Task goal ▸ Wherever a line in the records below contains "promiseAny", copy that line.

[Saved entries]
________________________
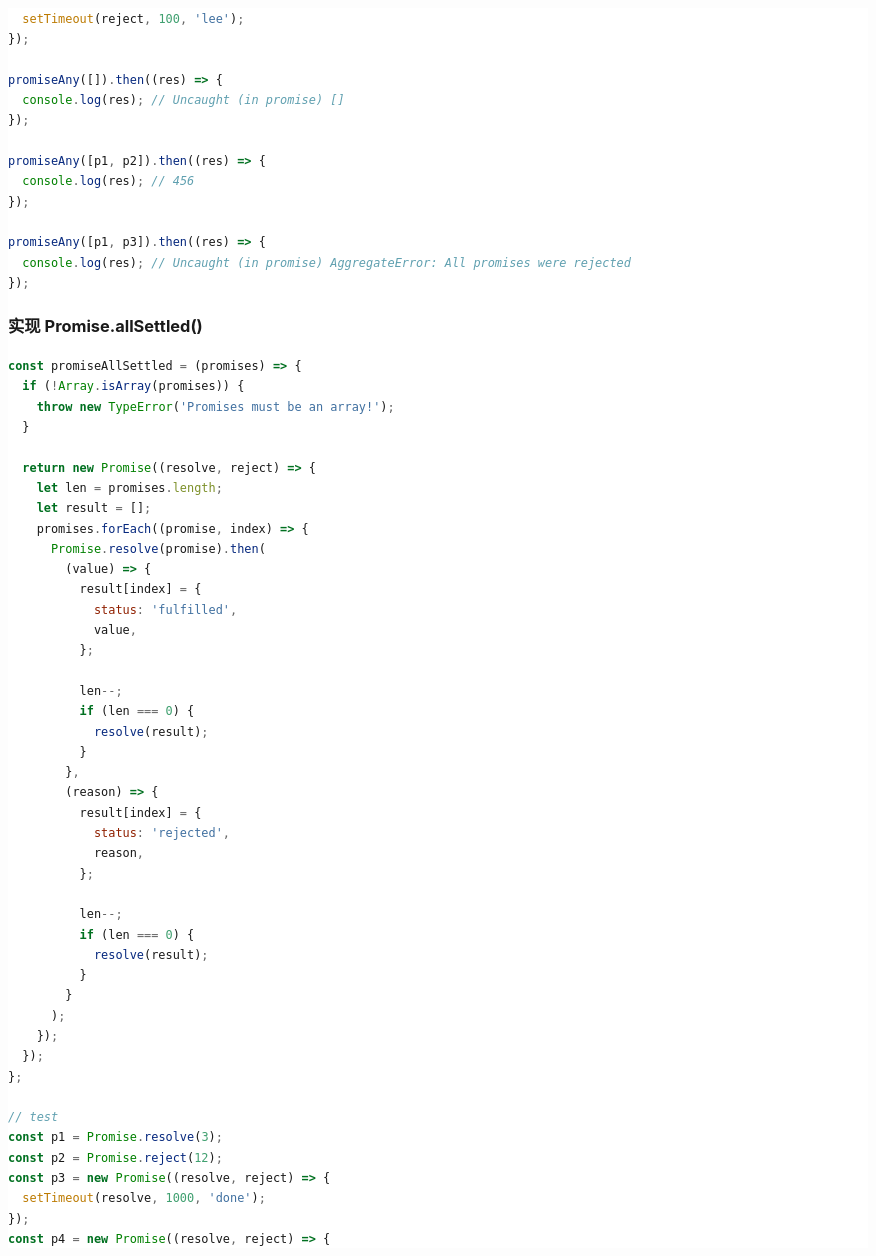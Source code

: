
 ```js
  setTimeout(reject, 100, 'lee');
});

promiseAny([]).then((res) => {
  console.log(res); // Uncaught (in promise) []
});

promiseAny([p1, p2]).then((res) => {
  console.log(res); // 456
});

promiseAny([p1, p3]).then((res) => {
  console.log(res); // Uncaught (in promise) AggregateError: All promises were rejected
});
```

### 实现 Promise.allSettled()

```js
const promiseAllSettled = (promises) => {
  if (!Array.isArray(promises)) {
    throw new TypeError('Promises must be an array!');
  }

  return new Promise((resolve, reject) => {
    let len = promises.length;
    let result = [];
    promises.forEach((promise, index) => {
      Promise.resolve(promise).then(
        (value) => {
          result[index] = {
            status: 'fulfilled',
            value,
          };

          len--;
          if (len === 0) {
            resolve(result);
          }
        },
        (reason) => {
          result[index] = {
            status: 'rejected',
            reason,
          };

          len--;
          if (len === 0) {
            resolve(result);
          }
        }
      );
    });
  });
};

// test
const p1 = Promise.resolve(3);
const p2 = Promise.reject(12);
const p3 = new Promise((resolve, reject) => {
  setTimeout(resolve, 1000, 'done');
});
const p4 = new Promise((resolve, reject) => {
```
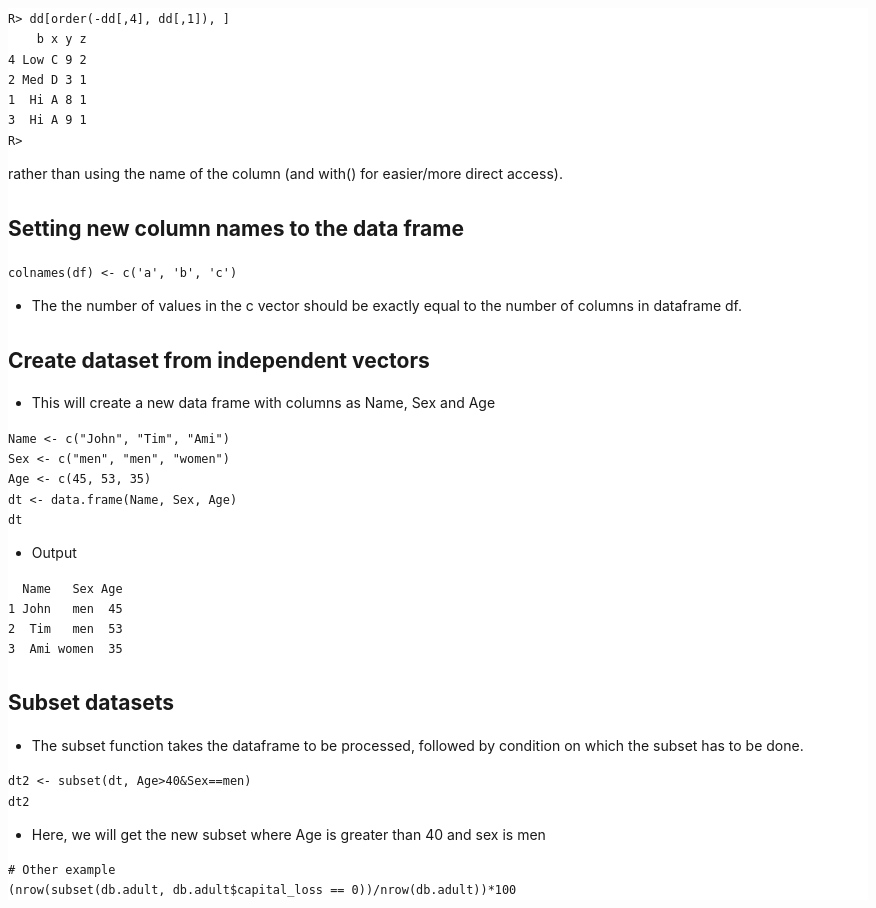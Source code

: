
 ```
R> dd[order(-dd[,4], dd[,1]), ]
    b x y z
4 Low C 9 2
2 Med D 3 1
1  Hi A 8 1
3  Hi A 9 1
R> 
```
rather than using the name of the column (and with() for easier/more direct access).

## Setting new column names to the data frame

```
colnames(df) <- c('a', 'b', 'c')
```
- The the number of values in the c vector should be exactly equal to the number of columns in dataframe df.


## Create dataset from independent vectors

- This will create a new data frame with columns as Name, Sex and Age
```
Name <- c("John", "Tim", "Ami")
Sex <- c("men", "men", "women")
Age <- c(45, 53, 35)
dt <- data.frame(Name, Sex, Age)
dt
```
- Output

```
  Name   Sex Age
1 John   men  45
2  Tim   men  53
3  Ami women  35
```

## Subset datasets

- The subset function takes the dataframe to be processed, followed by condition on which the subset has to be done. 

```
dt2 <- subset(dt, Age>40&Sex==men)
dt2
```
- Here, we will get the new subset where Age is greater than 40 and sex is men

```
# Other example
(nrow(subset(db.adult, db.adult$capital_loss == 0))/nrow(db.adult))*100
```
________________________
Answer for the task ▸
promiseAny([]).then((res) => {
promiseAny([p1, p2]).then((res) => {
promiseAny([p1, p3]).then((res) => {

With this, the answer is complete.